C’est toujours pareil, on croit avoir tout vu, du plus beau au plus invraisemblable, ou tout connu, du plus sublime au plus inouï. A partir de ce dimanche, on n’affirmera plus, je vous le parie à l’infini contre un, ce genre de niaiserie. C’est fini. It’s over. Parce que ce coup-ci, c’est le bon, le définitif, la référence absolue. On ne verra jamais plus dans les mille ans, ou cent mille si vous voulez, une compétition remportée dans des conditions pareilles, aussi hallucinantes, aussi fabuleuses…

L’équipe d’Europe a conservé la Ryder Cup de golf en battant les Etats-Unis qui menaient pourtant dix points à quatre le samedi, encore dix à six le dimanche après-midi et dont le public hurlait toujours des très courtois « USA, USA » dès qu’un Européen pétait un léger coup de travers. A partir de cet instant, les joueurs de José-Maria Olazabal, leur capitaine évidemment inspiré par l’esprit de son compatriote disparu mais toujours présent dans le ciel de Chicago, Severiano Ballesteros, ont vraiment enquillé une série de prouesses et d’exploits dignes d’une légende antique.

Les Poulter, Westwood, McIlroy, Garcia, Rose et même le Belge Colsaert, bien que l’un des quatre perdants du Vieux Continent de cette journée historique, ont alors tous joué en même temps ou quasiment le golf de leur vie. En trois ou quatre heures, le public carrément odieux du Medinah Country Club a peu à peu vu ses stars invincibles, Mickelson, Furyk, et même Woods, incliner leur tête puis douter de ses swings ou de ses approches. Ils restaient grands les Américains, mais pas assez pour contrer une telle furie, un tel talent, un tel génie collectif…

Et cette foule a fini par rengorger minute après minute ses « USA, USA… » 10-7, 10-8, 10-9, 10-10… Des quarts d’heure de folie pure avec des duels à l’écran se succédant de partout, plus spectaculaires les uns que les autres. Et tournant la plupart du temps, comme par magie, à l’avantage des petits Européens.

Et cette fois, les Américains, à la lutte, à la bagarre, à la guerre., qui mènent 12-11, qui refusent même, comme Jason Dufner, de « donner » un putt de 20 cm. Et Lee Westwood puis Sergio Garcia, qui inscrivent deux points victorieux en soixante secondes à peine. Le souffle de la défaite d’un côté et celui de l’espoir insensé de l’autre. Et 12-12… Et l’inconnu Francisco Molinari, l’Italien, le minuscule, qui tient tête dans la dernière partie au majuscule, au Jupiter du jeu, Tiger Woods !

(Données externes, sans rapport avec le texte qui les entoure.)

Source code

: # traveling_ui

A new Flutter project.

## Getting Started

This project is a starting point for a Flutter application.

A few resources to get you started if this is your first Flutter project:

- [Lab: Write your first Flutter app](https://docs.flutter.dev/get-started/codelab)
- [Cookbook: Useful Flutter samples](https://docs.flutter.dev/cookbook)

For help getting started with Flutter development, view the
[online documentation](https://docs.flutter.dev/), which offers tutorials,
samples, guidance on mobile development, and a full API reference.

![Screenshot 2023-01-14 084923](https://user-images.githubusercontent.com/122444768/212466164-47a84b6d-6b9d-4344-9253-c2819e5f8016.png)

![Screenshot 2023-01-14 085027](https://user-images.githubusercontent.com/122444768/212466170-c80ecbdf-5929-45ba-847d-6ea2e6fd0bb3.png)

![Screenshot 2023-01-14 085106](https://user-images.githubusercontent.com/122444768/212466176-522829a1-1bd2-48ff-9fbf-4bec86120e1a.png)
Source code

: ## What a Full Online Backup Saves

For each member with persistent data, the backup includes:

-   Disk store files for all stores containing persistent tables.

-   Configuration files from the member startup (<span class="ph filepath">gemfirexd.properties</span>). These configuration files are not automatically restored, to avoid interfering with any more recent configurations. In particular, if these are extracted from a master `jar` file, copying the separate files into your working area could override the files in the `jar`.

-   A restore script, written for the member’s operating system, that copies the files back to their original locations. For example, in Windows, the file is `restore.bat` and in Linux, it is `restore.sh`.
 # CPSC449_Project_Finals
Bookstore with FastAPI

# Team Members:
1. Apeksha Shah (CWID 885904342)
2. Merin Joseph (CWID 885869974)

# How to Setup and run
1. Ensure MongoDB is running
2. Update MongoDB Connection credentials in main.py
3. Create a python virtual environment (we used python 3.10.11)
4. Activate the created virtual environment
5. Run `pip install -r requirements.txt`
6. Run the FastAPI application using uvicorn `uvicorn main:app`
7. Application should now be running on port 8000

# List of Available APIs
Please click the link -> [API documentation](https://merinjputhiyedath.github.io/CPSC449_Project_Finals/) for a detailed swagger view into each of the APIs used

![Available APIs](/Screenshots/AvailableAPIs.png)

Et puis, à 13 points partout, tout doit se décider dans les deux dernières parties, qui sont toujours, bien sûr, à parité, All Square comme on dit chez l’Oncle Sam. C’est le 18e trou entre Martin Kaymer l’Allemand, et Stryker l’Américain. Il est one up  (un coup d’avance), Kaymer, et s’il conserve son avance, c’est gagné parce que peu même une victoire de Woods dans la partie qui suit, la dernière des dernières, sera inutile. Mais le petit Molinari sert encore à quelque chose dans sa partie, il maintient la pression sur le géant des greens et sur toute l’Amérique… Et il le fait bien, très bien, magnifiquement bien.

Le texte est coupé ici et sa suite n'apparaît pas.